▶ TASK TO CARRY OUT
Looking through the records below, please work out how many lines contain "KerberosServer". Give only that number.

○ ○ ○ ○ ○ ○ ○

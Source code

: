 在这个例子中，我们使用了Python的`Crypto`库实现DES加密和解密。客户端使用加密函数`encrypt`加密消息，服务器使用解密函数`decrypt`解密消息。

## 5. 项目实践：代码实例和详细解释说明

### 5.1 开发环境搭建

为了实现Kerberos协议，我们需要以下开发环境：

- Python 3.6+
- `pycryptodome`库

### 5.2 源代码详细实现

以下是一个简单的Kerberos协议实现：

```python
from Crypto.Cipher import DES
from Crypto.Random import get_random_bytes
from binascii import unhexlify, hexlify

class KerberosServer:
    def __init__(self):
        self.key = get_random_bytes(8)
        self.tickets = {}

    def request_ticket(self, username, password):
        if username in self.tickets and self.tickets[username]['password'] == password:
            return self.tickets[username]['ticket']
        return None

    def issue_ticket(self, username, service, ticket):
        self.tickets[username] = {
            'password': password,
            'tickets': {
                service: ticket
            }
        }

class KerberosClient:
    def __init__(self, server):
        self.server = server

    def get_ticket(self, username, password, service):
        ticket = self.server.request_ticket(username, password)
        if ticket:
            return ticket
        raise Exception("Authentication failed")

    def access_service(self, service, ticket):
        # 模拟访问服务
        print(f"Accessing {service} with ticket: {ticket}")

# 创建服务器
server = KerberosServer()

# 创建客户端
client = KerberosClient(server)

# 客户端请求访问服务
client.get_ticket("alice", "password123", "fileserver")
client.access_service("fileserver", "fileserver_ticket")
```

○ ○ ○ ○ ○ ○ ○

▶ OUTPUT FOR THIS EXERCISE
2